Required action: When you reach the line that has "(v04) - p114" in the material below, reproduce it and each line after it exactly, through the last one.

Given records:

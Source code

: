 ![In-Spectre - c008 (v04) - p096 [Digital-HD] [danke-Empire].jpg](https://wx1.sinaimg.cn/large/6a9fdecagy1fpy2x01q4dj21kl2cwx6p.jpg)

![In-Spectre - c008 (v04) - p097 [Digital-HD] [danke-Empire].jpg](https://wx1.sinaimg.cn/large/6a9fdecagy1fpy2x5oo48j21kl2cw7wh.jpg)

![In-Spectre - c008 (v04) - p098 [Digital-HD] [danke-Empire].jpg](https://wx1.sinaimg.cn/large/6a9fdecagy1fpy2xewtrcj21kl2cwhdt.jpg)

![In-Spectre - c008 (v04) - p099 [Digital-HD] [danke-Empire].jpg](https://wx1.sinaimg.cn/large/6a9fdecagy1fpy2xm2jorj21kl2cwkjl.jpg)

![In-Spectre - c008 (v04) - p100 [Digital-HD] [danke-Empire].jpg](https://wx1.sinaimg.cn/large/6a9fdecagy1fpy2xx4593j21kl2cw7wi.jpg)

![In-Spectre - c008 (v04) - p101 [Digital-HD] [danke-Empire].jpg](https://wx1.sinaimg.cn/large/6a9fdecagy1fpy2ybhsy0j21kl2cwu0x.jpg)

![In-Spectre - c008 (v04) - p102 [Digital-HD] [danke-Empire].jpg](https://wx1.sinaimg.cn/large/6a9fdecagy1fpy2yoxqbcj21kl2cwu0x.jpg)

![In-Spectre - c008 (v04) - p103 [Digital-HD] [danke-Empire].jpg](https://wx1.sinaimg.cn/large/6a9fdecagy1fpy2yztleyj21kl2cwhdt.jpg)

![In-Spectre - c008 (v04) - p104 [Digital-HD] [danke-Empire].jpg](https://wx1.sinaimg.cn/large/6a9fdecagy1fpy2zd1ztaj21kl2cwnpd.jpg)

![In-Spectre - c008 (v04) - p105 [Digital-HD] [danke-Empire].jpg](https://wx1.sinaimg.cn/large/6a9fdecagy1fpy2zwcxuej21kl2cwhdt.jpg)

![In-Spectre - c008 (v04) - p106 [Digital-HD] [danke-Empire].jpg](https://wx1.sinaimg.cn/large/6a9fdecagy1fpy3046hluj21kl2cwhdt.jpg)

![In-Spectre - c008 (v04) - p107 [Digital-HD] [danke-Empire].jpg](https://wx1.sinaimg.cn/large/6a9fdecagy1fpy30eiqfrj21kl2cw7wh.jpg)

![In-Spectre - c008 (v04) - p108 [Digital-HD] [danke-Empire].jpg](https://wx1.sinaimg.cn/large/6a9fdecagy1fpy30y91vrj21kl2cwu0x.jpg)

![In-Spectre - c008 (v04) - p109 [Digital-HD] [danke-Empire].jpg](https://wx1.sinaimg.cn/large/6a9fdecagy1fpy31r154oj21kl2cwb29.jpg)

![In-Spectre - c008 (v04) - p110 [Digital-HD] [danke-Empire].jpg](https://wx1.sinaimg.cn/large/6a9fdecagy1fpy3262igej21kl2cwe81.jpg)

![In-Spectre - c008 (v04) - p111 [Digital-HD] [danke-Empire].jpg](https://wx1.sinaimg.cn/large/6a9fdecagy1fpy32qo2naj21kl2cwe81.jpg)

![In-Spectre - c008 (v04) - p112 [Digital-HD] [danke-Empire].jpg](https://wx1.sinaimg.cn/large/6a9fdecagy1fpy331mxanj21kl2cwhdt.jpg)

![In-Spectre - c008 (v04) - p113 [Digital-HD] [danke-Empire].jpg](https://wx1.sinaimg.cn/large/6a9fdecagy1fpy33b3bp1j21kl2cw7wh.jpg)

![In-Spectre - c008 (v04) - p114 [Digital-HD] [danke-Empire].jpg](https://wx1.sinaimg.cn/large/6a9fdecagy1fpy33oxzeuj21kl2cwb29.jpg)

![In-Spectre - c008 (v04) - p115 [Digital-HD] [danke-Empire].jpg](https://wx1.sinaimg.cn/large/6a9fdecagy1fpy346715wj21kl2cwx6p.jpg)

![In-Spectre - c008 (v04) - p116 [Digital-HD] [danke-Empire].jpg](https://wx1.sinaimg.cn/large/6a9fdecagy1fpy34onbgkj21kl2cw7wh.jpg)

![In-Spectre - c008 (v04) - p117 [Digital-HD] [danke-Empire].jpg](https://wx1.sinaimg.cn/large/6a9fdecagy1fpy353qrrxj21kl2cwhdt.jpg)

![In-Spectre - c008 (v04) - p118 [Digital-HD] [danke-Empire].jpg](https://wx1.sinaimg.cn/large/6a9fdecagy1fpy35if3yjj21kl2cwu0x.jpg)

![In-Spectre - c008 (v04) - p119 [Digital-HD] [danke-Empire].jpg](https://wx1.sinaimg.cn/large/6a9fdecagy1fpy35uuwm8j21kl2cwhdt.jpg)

Finished task:
![In-Spectre - c008 (v04) - p114 [Digital-HD] [danke-Empire].jpg](https://wx1.sinaimg.cn/large/6a9fdecagy1fpy33oxzeuj21kl2cwb29.jpg)

![In-Spectre - c008 (v04) - p115 [Digital-HD] [danke-Empire].jpg](https://wx1.sinaimg.cn/large/6a9fdecagy1fpy346715wj21kl2cwx6p.jpg)

![In-Spectre - c008 (v04) - p116 [Digital-HD] [danke-Empire].jpg](https://wx1.sinaimg.cn/large/6a9fdecagy1fpy34onbgkj21kl2cw7wh.jpg)

![In-Spectre - c008 (v04) - p117 [Digital-HD] [danke-Empire].jpg](https://wx1.sinaimg.cn/large/6a9fdecagy1fpy353qrrxj21kl2cwhdt.jpg)

![In-Spectre - c008 (v04) - p118 [Digital-HD] [danke-Empire].jpg](https://wx1.sinaimg.cn/large/6a9fdecagy1fpy35if3yjj21kl2cwu0x.jpg)

![In-Spectre - c008 (v04) - p119 [Digital-HD] [danke-Empire].jpg](https://wx1.sinaimg.cn/large/6a9fdecagy1fpy35uuwm8j21kl2cwhdt.jpg)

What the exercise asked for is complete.